Having regard to the provision, the parties were required to attend for hearing on 16 November 2016. The plaintiff filed written submissions in advance of the hearing. Following consideration of the plaintiff’s affidavit material and those submissions, the court gave judgment in terms consistent with the terms extracted above, and advised that it would publish reasons at a later date. These are those reasons.
The facts
The facts may be briefly stated in a manner which does not undermine the purpose of the pseudonym orders.
The infant had just turned 16 at the time the application was made. She had started exhibiting anorexic behaviours in mid-2015. She was formally diagnosed with anorexia nervosa in February 2016. By March 2016 the infant’s weight had dropped to 43 kilograms and she was admitted to the Flinders Medical Centre. Her treatment plan in that institution reflected current international practice and placed emphasis on rapid weight restoration to reverse brain damage associated with malnutrition, to restore mental capacity, and to facilitate early recovery.

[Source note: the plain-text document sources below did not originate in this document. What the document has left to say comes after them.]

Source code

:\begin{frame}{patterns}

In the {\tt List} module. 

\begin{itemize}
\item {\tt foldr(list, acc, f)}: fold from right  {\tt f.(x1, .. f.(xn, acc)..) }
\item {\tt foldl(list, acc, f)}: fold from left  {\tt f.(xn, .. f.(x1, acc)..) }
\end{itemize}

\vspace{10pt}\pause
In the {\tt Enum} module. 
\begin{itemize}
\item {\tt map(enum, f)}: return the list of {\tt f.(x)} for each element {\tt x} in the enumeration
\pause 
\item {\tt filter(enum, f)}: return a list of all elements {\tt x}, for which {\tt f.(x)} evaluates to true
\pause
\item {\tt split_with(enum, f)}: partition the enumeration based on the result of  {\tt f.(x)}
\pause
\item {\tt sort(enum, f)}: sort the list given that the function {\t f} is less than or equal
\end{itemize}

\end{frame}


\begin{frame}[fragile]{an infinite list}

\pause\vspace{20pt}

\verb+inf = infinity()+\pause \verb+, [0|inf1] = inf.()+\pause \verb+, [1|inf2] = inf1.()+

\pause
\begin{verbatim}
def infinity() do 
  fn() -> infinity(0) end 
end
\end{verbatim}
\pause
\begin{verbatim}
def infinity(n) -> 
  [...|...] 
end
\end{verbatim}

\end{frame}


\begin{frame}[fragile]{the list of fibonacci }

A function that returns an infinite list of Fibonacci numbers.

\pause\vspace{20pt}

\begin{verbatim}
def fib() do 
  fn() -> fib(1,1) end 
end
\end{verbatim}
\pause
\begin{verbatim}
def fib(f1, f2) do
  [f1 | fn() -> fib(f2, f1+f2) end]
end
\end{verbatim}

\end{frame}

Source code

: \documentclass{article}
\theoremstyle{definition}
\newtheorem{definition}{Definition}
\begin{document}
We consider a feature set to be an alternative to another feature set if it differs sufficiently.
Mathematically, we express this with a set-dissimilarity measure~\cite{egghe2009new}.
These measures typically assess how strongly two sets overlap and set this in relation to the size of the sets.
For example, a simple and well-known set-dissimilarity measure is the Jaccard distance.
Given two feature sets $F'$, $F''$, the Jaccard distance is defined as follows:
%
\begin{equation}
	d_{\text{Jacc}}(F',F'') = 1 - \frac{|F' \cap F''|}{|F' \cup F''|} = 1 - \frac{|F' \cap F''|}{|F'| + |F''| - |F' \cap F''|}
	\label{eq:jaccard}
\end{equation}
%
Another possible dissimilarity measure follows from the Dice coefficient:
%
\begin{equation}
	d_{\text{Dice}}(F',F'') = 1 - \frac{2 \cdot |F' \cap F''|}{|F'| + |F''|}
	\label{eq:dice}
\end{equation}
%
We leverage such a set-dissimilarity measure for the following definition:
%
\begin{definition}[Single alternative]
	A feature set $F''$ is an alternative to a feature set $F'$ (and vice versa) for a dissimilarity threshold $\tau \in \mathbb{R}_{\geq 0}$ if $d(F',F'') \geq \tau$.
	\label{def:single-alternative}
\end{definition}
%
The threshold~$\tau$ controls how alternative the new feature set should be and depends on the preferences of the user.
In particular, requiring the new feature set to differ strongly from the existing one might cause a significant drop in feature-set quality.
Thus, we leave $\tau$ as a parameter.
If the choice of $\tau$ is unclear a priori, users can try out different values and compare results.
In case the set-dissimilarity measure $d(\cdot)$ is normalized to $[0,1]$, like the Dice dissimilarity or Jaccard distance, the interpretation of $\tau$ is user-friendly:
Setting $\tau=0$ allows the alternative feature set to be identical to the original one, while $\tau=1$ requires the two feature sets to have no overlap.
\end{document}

The plan included nasogastric feeding to assist with weight restoration. That feeding modality was used to provide supplementary boli for any part of a meal purged or not eaten. The infant was discharged and returned to the Northern Territory after a two week program which restored her weight to almost 49 kilograms. Upon her return the infant stopped eating again and her weight dropped to 44 kilograms. She was admitted to the defendant’s hospital and accepted nasogastric feeding voluntarily. The infant was subsequently transferred back to the Flinders Medical Centre. Again, involuntary nasogastric feeding was employed if the infant failed to eat or complete a meal. That admission was of approximately three months’ duration, during which the infant reached her target weight of 55 kilograms. That was achieved through a combination of family-based therapy and medical intervention, with assistance and input from the eating disorder team at the Westmead Hospital in Sydney. The infant was then discharged and became an outpatient at the Flinders Medical Centre.
The experience in the infant’s treatment was that involuntary feeding was required in particular at times of transition, including during the move to eating off the ward and the move to a flat with her family following her discharge. As part of the transition the medical centre implemented a system whereby the infant’s family could return her to the centre immediately for involuntary feeding if she refused to eat.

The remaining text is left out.